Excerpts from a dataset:
= Beginning of Section =
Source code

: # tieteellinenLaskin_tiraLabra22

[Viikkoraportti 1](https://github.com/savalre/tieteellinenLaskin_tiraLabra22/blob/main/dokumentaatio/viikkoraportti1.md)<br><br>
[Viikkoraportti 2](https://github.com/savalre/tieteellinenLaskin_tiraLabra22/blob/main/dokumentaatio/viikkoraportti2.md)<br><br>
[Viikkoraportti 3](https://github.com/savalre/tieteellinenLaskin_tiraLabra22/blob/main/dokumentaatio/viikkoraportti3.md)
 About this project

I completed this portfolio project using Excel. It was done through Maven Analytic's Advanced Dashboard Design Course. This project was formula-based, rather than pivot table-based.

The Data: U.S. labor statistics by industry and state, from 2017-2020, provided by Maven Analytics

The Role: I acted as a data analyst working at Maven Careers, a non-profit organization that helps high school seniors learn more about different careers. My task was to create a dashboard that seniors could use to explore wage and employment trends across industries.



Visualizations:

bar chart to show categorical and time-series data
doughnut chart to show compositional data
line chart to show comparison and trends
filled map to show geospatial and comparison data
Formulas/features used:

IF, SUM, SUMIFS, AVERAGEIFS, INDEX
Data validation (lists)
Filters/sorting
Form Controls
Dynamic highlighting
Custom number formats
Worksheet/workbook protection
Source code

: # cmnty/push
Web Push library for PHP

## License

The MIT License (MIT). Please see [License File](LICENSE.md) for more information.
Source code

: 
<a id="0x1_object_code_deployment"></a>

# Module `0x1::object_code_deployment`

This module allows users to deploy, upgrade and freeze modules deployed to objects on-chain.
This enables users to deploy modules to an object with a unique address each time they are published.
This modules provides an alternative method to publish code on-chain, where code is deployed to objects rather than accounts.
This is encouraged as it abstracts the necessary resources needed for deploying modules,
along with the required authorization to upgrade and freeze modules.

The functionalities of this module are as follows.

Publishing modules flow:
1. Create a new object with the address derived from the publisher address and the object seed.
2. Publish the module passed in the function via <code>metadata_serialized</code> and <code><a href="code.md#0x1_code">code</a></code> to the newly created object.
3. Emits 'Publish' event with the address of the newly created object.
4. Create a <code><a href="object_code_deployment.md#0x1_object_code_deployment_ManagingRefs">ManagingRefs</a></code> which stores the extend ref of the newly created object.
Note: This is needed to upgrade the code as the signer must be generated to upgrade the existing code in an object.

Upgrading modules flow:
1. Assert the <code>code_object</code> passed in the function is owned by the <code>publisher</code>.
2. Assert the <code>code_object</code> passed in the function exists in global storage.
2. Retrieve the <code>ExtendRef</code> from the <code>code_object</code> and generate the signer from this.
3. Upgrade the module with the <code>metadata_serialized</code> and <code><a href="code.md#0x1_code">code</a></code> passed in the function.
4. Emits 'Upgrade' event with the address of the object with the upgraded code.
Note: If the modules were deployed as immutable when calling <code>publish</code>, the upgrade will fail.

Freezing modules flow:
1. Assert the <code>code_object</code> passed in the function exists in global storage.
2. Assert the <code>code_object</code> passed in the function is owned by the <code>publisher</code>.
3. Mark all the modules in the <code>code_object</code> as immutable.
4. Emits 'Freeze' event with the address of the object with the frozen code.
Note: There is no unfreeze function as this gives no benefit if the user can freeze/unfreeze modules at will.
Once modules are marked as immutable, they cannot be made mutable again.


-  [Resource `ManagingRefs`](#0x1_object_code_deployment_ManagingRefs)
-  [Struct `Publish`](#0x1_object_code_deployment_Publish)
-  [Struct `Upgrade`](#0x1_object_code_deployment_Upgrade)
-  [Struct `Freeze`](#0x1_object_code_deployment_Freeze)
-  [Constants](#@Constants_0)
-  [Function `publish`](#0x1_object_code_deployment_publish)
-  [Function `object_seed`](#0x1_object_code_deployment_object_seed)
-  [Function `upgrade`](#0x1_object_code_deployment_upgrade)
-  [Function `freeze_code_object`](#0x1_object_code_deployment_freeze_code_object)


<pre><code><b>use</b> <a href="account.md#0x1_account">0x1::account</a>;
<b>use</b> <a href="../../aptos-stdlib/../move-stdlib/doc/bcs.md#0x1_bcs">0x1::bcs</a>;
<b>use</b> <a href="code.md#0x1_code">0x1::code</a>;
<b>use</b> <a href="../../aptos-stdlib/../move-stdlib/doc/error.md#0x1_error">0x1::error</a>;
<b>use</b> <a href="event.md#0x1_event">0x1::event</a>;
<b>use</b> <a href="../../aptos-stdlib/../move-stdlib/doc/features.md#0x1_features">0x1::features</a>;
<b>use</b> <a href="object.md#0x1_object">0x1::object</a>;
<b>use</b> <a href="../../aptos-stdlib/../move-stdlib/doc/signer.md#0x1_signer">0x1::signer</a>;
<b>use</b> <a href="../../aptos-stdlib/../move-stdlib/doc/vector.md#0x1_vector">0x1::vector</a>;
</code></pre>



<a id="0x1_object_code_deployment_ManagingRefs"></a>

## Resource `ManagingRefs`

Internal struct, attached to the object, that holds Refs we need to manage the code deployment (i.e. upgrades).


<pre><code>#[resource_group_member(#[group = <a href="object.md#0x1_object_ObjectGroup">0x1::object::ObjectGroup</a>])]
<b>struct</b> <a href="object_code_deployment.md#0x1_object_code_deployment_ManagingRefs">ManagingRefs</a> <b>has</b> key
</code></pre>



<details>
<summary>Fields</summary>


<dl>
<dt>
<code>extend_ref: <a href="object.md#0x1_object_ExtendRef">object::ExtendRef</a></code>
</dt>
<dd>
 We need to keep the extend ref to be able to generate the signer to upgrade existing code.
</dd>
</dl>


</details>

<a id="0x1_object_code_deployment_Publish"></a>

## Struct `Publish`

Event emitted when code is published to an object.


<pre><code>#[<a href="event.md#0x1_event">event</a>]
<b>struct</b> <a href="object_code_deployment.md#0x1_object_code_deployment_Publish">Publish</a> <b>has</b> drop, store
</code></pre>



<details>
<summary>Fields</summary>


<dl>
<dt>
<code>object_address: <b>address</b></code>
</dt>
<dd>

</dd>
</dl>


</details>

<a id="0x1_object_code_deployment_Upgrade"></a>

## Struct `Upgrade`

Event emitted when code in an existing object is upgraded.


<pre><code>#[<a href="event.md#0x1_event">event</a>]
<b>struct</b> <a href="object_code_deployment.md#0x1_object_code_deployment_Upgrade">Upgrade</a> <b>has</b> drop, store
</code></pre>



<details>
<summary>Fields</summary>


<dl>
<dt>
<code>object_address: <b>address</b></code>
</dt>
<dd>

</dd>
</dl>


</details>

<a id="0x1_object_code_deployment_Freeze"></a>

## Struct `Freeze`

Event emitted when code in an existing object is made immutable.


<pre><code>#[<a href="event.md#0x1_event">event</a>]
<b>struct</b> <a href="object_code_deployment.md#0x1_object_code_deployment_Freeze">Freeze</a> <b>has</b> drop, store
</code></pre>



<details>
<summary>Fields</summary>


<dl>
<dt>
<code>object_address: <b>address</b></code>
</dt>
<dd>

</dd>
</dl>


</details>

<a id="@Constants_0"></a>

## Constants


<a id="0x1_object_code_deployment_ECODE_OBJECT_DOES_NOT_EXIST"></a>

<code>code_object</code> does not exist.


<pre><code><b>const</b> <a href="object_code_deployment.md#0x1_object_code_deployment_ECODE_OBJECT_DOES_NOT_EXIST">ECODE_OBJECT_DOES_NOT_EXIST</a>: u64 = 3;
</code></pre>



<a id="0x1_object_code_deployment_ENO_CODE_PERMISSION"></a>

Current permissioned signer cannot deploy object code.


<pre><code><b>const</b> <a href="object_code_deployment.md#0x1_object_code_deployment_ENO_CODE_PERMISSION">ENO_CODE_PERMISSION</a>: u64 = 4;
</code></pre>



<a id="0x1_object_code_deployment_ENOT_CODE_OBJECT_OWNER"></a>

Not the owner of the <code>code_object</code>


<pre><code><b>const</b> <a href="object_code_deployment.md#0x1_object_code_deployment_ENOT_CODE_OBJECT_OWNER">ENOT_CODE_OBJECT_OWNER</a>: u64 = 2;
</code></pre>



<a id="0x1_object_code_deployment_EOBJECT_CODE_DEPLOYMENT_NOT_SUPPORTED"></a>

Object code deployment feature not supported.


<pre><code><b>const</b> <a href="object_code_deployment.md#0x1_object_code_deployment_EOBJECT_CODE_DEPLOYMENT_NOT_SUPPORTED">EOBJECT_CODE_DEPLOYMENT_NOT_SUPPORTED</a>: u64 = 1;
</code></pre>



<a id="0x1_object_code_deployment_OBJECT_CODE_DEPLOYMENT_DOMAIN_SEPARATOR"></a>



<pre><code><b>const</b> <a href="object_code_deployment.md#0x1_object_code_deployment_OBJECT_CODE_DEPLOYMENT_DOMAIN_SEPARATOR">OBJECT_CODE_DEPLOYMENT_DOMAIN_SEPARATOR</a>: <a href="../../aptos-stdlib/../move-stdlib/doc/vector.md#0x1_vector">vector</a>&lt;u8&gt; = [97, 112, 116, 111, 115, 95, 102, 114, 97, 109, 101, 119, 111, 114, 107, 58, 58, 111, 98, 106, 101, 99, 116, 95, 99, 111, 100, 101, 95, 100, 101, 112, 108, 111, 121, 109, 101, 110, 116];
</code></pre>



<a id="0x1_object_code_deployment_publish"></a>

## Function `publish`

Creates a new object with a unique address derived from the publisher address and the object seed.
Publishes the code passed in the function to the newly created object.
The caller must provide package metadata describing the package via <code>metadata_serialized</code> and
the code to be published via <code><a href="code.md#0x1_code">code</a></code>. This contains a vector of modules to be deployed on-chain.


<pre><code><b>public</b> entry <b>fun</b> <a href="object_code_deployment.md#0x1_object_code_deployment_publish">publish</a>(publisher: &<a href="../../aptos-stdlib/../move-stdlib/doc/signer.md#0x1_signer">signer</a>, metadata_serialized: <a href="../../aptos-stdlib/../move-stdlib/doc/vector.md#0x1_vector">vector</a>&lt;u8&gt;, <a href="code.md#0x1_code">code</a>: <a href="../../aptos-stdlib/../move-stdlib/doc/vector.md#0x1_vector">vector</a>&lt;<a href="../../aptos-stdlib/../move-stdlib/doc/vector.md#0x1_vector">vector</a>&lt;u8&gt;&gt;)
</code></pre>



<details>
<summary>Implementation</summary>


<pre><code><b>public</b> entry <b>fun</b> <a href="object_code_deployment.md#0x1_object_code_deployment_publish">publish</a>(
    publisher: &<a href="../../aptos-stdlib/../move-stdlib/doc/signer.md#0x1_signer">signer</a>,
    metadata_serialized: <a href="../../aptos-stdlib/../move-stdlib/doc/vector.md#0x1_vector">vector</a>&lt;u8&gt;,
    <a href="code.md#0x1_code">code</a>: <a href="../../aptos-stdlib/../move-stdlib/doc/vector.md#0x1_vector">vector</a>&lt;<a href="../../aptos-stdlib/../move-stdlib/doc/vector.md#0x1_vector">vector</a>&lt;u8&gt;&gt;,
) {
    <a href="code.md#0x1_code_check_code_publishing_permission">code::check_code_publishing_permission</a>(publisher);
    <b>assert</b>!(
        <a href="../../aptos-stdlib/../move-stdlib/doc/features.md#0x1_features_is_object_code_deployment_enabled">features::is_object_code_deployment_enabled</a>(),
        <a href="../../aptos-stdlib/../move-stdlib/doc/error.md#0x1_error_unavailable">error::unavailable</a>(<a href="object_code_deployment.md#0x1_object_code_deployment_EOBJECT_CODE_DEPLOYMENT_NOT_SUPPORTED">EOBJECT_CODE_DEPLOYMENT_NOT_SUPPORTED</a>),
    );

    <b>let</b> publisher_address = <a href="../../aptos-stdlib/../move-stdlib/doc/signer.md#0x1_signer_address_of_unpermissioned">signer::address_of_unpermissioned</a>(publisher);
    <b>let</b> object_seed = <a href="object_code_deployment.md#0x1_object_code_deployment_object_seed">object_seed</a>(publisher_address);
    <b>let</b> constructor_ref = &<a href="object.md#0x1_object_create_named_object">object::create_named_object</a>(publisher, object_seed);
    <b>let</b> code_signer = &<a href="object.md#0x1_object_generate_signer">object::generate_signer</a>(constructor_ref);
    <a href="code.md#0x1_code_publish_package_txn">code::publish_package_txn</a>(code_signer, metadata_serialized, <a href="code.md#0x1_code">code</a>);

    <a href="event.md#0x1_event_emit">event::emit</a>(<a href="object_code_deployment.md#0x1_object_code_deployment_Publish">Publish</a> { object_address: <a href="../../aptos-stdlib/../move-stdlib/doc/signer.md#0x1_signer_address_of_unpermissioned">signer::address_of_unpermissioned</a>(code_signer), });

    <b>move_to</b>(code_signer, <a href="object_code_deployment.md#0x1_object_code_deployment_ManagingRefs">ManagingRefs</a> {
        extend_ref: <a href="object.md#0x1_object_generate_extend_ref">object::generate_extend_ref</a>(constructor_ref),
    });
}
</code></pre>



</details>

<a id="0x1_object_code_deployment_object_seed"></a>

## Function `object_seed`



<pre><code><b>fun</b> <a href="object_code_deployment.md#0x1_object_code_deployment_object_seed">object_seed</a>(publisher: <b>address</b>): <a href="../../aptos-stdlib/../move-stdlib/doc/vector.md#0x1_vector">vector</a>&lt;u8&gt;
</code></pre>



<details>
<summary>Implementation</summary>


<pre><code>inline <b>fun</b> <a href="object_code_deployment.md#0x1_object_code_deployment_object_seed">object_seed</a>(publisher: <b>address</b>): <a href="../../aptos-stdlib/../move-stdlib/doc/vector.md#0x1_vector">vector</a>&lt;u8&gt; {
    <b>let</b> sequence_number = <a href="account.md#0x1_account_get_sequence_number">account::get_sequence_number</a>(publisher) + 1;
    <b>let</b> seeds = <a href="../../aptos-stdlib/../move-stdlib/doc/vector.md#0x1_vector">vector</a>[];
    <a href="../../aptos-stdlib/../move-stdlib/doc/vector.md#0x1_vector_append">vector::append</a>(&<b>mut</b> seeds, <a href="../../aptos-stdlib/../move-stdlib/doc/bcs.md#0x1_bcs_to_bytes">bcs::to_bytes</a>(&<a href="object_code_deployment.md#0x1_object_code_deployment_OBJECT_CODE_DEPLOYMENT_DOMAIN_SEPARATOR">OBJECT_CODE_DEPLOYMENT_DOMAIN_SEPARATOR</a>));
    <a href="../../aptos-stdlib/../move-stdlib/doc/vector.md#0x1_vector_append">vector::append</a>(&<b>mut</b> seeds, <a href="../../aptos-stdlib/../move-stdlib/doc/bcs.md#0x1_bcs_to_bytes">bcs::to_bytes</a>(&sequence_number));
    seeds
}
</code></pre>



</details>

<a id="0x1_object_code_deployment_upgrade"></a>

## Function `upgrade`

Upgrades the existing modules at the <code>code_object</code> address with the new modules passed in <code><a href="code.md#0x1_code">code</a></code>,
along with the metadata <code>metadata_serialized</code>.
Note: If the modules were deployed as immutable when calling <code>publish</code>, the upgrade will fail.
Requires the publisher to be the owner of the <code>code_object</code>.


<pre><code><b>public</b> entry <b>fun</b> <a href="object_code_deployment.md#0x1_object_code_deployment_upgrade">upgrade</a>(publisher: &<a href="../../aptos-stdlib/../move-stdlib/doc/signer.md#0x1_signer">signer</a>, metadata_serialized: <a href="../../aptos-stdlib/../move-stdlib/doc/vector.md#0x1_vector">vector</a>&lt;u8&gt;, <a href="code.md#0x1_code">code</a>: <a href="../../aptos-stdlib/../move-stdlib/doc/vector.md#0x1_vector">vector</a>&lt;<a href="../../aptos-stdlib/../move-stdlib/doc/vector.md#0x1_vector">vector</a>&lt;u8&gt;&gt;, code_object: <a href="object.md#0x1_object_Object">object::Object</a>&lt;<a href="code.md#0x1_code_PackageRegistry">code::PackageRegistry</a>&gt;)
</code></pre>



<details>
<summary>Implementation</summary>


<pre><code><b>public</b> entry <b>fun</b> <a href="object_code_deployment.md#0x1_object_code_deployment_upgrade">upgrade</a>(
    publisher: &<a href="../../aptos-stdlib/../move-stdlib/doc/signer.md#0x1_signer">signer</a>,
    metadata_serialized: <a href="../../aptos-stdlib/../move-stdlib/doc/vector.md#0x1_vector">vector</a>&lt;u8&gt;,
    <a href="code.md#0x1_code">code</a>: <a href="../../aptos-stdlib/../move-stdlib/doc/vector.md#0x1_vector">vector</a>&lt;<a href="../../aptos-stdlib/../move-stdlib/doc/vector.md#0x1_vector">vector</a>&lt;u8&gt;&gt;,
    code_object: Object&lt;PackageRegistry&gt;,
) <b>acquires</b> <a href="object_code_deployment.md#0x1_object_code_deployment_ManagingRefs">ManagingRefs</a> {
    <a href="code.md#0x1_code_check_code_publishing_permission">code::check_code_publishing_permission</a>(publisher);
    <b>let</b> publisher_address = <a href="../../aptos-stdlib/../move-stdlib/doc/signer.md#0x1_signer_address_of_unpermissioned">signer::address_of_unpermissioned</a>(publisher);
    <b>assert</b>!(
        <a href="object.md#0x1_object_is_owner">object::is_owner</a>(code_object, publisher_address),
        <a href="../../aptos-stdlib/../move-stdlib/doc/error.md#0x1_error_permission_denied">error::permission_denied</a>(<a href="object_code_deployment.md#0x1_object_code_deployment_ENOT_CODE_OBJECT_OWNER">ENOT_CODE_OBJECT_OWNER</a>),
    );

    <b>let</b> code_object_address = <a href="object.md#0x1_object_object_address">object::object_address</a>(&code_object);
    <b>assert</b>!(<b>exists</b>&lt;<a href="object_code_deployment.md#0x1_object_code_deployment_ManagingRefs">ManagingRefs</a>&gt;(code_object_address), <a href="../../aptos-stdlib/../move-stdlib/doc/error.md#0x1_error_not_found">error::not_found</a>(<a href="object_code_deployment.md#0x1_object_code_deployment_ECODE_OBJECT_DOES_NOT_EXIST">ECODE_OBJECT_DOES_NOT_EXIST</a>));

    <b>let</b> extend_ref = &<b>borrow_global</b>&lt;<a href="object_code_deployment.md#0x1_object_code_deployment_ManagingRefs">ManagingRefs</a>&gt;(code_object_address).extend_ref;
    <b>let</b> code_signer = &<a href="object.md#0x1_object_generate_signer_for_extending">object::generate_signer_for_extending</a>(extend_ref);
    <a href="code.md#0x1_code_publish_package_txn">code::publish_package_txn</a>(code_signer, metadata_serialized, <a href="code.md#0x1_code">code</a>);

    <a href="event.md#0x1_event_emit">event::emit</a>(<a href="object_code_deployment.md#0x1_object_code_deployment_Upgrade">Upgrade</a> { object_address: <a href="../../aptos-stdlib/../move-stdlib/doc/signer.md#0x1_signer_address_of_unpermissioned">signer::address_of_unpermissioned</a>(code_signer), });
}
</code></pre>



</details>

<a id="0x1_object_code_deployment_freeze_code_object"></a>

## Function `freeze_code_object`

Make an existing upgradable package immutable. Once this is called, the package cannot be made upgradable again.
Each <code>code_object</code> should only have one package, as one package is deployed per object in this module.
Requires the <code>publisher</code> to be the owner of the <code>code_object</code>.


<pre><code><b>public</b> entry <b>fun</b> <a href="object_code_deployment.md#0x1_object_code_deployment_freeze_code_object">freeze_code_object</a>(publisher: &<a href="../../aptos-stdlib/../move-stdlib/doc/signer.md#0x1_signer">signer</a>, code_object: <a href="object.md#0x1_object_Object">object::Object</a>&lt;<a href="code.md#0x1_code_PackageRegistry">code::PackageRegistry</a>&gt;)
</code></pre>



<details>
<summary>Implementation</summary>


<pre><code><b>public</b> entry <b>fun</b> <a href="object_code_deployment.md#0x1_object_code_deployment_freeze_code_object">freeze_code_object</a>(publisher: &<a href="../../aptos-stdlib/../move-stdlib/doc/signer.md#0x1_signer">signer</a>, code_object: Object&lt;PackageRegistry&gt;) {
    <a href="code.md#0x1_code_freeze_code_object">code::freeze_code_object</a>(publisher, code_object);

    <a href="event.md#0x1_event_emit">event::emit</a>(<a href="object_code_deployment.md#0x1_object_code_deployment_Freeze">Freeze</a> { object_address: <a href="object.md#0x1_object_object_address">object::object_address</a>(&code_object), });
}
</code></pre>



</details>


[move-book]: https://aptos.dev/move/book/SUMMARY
= End of Section =
TASK REQUIREMENTS:
Search the records above for the string "again" and copy each line that holds it.

ANSWER TO THE EXERCISE:
Once modules are marked as immutable, they cannot be made mutable again.
Make an existing upgradable package immutable. Once this is called, the package cannot be made upgradable again.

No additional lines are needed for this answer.